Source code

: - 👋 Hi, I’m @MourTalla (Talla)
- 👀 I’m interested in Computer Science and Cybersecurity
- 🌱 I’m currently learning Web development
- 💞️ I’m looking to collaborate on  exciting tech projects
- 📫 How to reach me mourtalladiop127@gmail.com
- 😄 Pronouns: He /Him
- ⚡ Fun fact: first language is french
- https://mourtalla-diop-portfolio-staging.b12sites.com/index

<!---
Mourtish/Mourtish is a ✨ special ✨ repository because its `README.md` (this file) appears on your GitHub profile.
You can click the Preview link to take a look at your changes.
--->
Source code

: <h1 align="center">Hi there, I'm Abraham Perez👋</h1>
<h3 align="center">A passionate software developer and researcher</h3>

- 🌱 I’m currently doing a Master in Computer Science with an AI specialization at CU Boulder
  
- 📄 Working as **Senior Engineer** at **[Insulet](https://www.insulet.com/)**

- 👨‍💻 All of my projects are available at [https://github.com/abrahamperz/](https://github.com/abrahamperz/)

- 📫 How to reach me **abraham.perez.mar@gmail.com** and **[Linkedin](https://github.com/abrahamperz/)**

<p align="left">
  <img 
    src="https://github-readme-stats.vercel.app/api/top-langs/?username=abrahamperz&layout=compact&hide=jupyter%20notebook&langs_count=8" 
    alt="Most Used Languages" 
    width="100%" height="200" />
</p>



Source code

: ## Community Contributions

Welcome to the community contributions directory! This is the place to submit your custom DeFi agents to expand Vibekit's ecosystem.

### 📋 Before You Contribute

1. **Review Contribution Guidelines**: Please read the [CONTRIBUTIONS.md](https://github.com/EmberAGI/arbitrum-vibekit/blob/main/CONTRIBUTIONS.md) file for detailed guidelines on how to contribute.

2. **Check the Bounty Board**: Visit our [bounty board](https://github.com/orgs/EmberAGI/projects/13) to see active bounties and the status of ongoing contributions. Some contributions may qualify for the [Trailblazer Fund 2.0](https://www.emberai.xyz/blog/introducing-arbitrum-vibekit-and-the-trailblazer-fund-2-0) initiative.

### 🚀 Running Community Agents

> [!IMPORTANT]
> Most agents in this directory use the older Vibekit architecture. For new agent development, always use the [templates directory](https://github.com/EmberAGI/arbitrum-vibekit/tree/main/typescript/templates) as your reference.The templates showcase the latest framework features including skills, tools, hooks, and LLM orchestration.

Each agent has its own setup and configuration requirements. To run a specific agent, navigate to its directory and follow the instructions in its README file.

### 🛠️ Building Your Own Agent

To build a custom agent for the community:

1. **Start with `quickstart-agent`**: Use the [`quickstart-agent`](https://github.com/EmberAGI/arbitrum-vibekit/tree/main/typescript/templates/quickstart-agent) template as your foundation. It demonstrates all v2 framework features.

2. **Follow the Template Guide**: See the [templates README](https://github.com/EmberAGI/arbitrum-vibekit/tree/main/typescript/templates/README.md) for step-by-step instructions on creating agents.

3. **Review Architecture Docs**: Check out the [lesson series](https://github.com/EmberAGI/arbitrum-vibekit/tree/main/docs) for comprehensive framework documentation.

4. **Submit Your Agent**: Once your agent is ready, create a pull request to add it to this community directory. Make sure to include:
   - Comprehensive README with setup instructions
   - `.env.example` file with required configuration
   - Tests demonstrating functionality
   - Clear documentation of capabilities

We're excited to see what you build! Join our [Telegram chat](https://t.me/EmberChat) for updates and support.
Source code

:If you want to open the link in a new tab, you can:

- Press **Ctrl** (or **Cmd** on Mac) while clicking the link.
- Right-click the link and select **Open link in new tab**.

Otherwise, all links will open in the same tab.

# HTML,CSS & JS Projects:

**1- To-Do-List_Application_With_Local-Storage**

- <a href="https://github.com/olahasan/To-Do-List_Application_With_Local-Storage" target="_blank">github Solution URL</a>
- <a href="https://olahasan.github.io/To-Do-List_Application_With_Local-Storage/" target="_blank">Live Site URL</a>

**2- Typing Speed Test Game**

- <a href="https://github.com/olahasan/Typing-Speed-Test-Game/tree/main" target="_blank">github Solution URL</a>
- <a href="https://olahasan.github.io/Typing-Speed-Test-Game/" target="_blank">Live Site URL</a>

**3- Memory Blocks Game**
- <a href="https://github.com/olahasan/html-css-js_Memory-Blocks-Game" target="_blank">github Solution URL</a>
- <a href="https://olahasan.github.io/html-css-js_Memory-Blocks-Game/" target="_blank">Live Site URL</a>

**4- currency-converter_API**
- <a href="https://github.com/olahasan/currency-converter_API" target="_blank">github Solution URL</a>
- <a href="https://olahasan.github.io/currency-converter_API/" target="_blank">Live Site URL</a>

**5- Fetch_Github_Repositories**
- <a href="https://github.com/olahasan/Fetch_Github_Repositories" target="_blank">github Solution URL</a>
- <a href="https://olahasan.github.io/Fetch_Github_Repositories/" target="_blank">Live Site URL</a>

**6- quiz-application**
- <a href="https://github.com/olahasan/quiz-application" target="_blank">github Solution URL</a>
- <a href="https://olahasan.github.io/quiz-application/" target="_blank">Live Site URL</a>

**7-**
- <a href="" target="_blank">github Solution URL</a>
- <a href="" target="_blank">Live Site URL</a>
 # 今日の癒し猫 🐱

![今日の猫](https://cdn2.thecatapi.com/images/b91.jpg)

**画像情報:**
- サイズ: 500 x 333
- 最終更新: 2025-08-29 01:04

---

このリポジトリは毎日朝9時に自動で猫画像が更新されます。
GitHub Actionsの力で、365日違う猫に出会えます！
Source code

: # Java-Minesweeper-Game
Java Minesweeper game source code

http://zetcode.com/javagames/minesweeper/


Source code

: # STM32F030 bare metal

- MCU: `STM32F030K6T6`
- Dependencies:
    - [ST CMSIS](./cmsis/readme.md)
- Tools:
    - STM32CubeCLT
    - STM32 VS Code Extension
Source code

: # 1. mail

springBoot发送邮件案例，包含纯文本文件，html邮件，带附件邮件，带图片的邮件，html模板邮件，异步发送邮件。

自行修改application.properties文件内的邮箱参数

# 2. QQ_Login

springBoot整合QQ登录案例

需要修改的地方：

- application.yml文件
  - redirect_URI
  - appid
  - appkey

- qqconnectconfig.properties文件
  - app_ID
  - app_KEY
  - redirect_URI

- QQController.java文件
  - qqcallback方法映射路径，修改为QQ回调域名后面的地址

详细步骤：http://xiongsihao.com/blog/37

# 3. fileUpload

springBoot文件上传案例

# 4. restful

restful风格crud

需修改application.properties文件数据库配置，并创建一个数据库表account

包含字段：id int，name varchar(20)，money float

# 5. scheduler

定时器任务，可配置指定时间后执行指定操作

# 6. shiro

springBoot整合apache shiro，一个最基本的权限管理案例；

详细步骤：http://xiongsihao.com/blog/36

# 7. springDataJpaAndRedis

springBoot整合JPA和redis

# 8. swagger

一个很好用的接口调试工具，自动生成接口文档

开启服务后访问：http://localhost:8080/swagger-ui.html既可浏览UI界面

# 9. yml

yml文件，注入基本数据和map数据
* * *
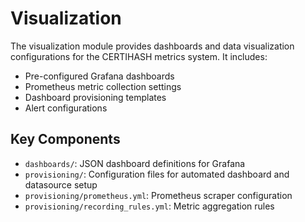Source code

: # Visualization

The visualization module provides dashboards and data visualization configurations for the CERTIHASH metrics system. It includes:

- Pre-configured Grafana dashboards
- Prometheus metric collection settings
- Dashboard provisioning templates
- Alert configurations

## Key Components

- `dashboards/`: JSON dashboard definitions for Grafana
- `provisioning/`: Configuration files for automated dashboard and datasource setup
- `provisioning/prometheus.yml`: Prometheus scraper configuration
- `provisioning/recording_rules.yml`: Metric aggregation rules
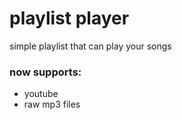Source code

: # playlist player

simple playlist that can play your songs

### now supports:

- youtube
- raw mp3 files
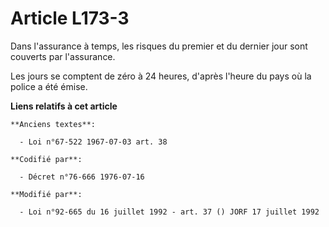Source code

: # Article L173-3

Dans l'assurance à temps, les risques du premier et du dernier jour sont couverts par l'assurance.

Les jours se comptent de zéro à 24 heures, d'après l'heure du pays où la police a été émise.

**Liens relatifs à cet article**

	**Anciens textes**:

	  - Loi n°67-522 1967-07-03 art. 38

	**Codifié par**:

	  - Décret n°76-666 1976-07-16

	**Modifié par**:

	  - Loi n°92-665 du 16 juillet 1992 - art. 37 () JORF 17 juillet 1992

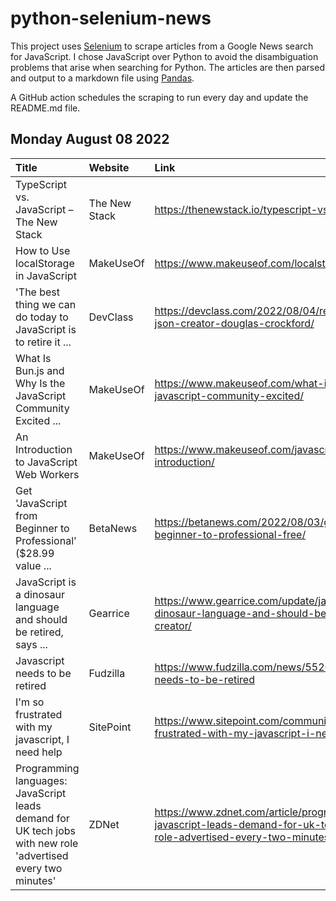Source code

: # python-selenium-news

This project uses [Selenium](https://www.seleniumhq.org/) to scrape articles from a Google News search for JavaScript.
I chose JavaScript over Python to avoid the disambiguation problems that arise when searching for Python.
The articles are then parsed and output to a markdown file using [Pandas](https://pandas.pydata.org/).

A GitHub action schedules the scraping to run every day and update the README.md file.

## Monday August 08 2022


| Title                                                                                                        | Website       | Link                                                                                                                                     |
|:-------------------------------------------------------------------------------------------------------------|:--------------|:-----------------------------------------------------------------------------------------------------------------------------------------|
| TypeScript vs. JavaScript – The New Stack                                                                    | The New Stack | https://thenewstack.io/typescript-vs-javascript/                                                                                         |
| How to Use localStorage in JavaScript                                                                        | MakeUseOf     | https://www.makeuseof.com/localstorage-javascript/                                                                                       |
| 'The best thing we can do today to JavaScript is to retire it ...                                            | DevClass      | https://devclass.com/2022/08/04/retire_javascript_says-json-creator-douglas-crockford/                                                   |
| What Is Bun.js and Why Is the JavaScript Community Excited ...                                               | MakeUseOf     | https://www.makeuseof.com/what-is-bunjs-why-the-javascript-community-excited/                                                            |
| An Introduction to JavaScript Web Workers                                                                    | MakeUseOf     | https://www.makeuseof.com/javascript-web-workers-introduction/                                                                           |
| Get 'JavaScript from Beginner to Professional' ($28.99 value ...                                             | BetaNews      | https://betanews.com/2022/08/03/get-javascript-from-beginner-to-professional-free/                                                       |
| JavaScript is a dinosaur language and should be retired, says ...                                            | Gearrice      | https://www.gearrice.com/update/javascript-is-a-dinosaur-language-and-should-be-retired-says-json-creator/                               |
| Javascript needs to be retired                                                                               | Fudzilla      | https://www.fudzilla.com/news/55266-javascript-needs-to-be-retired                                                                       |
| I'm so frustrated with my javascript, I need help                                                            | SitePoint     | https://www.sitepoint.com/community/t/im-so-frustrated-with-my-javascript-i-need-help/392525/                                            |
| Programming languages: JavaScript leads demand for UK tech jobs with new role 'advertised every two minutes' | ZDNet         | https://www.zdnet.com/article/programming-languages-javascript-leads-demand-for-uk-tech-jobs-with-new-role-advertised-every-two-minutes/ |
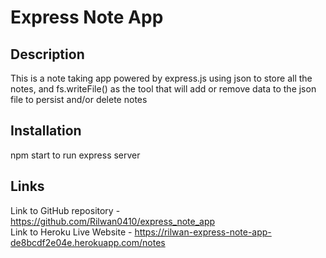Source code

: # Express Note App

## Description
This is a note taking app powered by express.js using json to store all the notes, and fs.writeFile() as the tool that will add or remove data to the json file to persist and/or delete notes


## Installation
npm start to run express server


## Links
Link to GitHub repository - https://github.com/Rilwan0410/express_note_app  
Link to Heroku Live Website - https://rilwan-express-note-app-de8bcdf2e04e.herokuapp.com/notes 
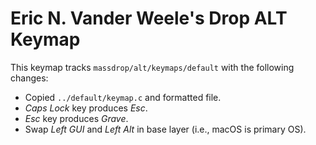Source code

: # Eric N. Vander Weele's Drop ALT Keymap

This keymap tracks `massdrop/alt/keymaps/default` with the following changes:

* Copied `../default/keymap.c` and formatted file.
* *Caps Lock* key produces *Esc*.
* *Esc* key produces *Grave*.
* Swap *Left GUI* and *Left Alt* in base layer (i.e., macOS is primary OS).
==
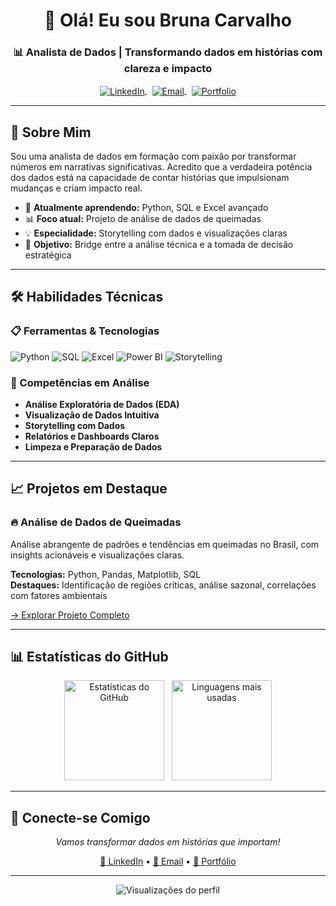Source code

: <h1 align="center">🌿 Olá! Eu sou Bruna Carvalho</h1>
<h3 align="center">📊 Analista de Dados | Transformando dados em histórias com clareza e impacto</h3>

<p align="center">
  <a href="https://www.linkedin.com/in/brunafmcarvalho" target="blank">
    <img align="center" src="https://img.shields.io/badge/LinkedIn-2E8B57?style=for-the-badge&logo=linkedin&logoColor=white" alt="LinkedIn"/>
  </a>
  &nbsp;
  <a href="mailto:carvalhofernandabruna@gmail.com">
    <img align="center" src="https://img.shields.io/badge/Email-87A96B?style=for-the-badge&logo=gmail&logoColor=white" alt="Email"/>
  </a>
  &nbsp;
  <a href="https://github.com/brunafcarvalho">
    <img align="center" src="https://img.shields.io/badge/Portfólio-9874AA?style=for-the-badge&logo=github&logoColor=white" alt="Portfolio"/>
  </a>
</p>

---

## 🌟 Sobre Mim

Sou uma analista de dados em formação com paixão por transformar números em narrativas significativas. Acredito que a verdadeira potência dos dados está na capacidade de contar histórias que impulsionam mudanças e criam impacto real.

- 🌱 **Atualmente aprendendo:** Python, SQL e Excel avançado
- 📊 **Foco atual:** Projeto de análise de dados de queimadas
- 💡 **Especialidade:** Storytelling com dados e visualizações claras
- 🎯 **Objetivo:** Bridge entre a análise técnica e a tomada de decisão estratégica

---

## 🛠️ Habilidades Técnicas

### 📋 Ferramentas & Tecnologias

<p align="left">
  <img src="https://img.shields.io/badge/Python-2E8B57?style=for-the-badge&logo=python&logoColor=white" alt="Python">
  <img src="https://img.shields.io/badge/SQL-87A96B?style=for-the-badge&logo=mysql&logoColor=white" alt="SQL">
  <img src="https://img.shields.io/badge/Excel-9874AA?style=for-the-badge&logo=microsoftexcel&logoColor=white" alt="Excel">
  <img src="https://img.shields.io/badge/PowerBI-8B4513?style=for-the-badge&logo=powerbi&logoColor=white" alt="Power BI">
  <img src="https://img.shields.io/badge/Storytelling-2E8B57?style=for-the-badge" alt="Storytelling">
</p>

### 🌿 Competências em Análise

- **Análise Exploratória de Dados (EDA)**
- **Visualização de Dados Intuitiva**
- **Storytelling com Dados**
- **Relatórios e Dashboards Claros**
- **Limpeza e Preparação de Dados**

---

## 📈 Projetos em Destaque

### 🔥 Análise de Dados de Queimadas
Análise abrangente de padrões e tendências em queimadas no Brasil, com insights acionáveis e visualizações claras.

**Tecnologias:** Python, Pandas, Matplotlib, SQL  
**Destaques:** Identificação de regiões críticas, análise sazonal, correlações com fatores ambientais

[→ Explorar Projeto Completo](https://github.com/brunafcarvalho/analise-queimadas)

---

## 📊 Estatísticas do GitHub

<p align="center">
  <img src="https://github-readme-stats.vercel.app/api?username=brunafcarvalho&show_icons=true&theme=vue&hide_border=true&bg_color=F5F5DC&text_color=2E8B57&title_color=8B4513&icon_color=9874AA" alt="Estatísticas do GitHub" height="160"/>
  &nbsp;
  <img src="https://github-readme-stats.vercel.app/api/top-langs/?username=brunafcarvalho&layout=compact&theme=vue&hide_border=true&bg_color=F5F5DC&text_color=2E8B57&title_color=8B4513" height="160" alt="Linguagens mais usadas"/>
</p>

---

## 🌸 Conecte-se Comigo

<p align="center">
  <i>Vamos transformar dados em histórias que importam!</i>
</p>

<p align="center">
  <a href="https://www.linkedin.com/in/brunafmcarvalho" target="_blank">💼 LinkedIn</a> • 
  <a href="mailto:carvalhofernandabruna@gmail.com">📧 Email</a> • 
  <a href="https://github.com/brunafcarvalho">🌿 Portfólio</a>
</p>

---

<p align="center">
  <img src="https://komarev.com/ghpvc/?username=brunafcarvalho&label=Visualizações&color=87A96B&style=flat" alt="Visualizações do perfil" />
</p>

What you should do: Set down, from the entries above, exactly the lines from the one with "开启服务后访问：http:/" up to and including the one with "yml文件，注入基本数据和map数据", and no other lines.

Expected answer:
开启服务后访问：http://localhost:8080/swagger-ui.html既可浏览UI界面

# 9. yml

yml文件，注入基本数据和map数据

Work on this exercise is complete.